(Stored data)
*** Begin section ***
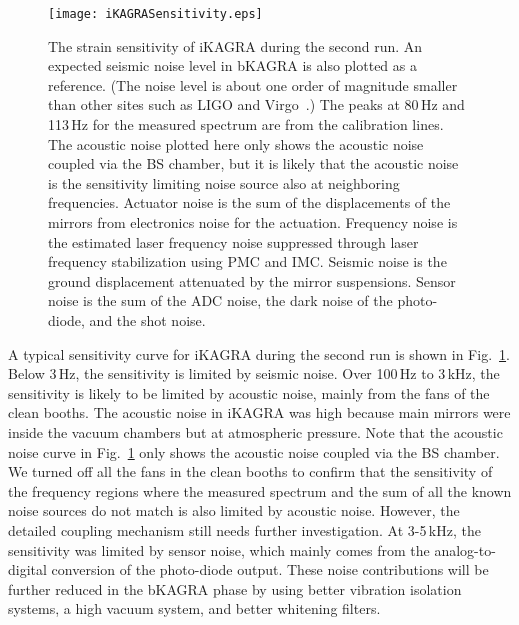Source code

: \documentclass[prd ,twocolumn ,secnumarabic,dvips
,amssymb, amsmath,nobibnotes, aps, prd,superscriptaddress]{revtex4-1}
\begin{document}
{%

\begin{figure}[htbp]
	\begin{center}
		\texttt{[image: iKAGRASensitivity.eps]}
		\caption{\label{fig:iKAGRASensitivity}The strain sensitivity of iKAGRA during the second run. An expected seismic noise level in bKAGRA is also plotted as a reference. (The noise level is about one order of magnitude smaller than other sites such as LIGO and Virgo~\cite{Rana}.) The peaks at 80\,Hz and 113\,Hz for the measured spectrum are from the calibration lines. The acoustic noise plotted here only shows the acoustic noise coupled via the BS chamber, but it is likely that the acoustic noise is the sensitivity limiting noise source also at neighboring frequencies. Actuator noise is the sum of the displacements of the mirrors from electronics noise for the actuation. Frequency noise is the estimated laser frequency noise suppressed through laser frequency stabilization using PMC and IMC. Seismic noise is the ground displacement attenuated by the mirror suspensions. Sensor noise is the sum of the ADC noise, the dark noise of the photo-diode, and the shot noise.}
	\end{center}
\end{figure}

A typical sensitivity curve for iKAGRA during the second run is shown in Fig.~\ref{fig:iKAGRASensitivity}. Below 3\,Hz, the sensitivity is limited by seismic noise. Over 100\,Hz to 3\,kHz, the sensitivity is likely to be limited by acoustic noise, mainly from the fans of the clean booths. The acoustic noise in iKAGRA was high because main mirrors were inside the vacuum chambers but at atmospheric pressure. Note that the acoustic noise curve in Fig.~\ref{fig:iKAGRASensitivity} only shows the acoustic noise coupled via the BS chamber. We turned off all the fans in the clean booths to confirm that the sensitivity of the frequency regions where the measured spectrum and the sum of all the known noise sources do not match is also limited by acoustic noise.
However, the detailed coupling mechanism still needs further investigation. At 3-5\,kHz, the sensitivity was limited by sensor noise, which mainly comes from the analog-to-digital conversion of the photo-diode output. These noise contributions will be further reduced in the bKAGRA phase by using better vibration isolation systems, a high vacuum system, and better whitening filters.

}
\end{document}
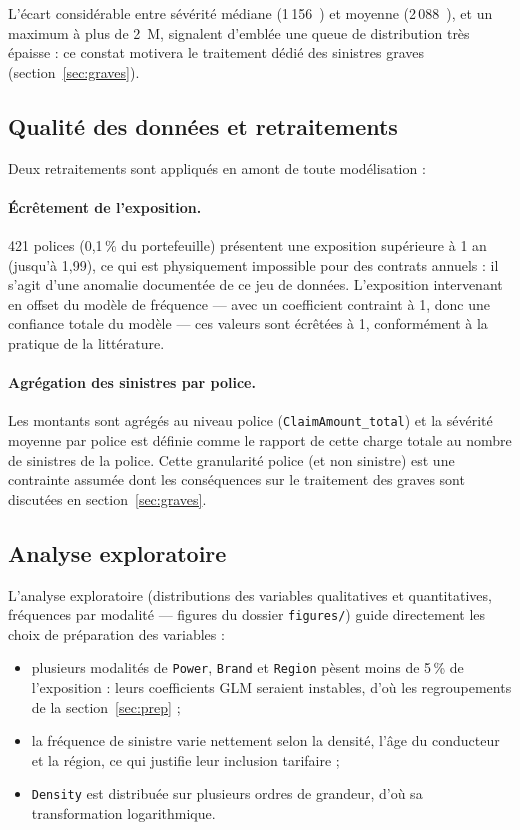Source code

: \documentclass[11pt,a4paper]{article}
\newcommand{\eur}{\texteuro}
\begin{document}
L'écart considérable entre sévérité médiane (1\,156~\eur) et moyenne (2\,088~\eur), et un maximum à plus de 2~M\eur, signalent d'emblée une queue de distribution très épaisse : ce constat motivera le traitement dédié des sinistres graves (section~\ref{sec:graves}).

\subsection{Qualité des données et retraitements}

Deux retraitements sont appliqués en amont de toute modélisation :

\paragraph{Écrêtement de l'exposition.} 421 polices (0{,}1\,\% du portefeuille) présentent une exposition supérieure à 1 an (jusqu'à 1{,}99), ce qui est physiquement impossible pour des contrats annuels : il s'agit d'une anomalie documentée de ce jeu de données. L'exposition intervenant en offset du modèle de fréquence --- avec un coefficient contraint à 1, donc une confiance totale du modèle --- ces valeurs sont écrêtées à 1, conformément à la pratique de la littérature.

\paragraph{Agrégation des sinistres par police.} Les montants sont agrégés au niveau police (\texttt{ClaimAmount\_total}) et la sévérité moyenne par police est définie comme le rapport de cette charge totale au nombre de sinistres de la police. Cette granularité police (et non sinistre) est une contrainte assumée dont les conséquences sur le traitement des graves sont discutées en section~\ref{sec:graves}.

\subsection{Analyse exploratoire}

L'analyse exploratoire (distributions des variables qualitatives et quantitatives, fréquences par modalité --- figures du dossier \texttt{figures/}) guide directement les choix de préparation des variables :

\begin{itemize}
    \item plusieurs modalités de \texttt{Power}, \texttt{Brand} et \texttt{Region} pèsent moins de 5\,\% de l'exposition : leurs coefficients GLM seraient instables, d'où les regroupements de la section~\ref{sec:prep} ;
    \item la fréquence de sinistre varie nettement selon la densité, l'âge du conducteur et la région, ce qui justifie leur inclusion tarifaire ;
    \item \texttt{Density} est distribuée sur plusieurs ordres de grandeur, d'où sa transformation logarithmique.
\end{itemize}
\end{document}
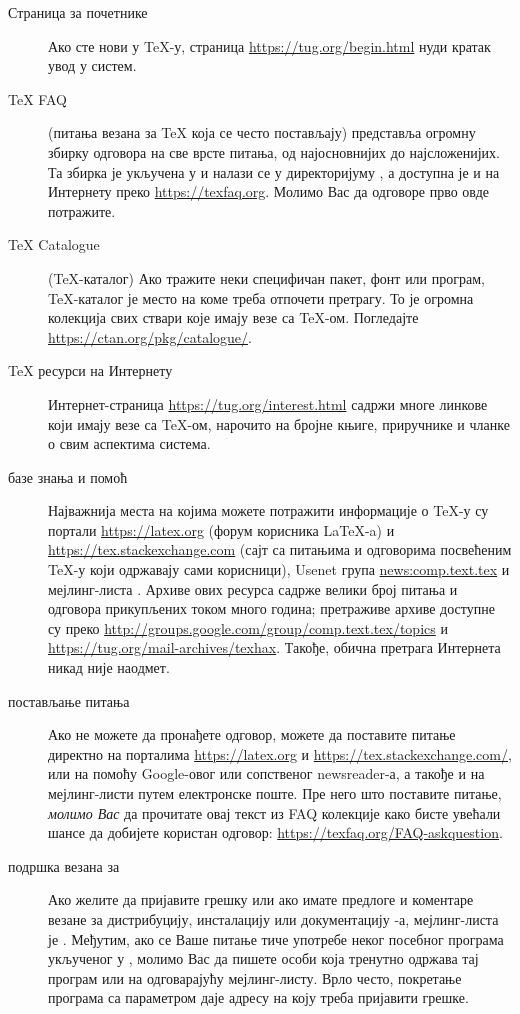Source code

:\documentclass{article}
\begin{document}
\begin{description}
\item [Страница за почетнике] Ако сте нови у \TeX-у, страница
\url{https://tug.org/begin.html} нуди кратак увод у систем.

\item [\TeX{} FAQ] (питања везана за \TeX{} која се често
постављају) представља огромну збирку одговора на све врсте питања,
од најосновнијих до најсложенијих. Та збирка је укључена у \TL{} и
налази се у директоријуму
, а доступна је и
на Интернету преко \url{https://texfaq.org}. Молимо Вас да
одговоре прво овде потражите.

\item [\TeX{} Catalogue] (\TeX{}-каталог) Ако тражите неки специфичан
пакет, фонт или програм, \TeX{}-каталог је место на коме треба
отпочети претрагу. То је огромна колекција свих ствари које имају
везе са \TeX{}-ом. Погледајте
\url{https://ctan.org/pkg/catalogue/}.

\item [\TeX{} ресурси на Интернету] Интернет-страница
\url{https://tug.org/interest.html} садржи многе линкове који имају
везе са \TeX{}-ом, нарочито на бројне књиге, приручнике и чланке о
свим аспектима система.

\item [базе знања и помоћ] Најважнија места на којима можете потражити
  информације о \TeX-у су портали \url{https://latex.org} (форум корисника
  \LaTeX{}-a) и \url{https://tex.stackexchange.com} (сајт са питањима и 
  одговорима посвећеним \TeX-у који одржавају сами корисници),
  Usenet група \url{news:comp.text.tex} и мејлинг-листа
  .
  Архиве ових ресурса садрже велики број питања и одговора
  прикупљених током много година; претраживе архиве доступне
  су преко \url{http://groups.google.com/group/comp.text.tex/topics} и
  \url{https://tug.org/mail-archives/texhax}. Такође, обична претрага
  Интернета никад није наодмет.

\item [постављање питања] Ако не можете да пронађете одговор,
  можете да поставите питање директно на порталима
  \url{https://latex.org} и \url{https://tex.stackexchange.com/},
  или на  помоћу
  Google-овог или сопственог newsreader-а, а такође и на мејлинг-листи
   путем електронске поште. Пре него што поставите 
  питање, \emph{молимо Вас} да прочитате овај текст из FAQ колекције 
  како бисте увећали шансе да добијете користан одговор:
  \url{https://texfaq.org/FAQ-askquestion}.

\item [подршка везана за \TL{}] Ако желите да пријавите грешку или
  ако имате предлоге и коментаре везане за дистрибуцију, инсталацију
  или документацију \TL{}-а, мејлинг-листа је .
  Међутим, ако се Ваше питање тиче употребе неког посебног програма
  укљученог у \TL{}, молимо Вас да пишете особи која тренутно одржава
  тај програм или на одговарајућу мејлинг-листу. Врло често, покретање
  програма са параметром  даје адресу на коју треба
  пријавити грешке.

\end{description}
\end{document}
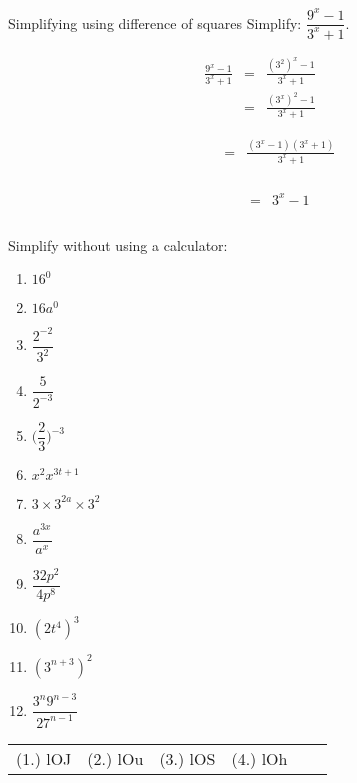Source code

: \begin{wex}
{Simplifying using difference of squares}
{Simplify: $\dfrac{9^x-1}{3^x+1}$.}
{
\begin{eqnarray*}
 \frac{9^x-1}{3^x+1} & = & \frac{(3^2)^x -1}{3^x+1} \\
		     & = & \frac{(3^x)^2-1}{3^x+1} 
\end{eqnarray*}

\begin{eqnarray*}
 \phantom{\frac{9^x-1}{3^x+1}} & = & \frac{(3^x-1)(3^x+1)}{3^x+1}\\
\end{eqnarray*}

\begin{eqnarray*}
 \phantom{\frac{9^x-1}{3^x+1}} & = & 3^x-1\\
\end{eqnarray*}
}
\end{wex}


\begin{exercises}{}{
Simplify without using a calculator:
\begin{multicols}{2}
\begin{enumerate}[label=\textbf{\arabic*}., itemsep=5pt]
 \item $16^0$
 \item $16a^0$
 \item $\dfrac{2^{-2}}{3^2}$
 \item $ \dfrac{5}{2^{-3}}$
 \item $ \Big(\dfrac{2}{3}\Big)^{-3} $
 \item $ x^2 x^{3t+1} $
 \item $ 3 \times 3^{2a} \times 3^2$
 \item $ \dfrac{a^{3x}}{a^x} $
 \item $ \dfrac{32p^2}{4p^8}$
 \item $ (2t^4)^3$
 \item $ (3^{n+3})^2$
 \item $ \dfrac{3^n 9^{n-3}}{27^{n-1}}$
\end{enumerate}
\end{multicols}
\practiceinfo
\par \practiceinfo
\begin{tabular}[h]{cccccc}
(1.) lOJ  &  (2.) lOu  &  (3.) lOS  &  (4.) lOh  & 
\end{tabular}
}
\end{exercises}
*** End section ***
Where the word "преко" appears in a line of the data above, tally that line; then give the total and nothing more.

2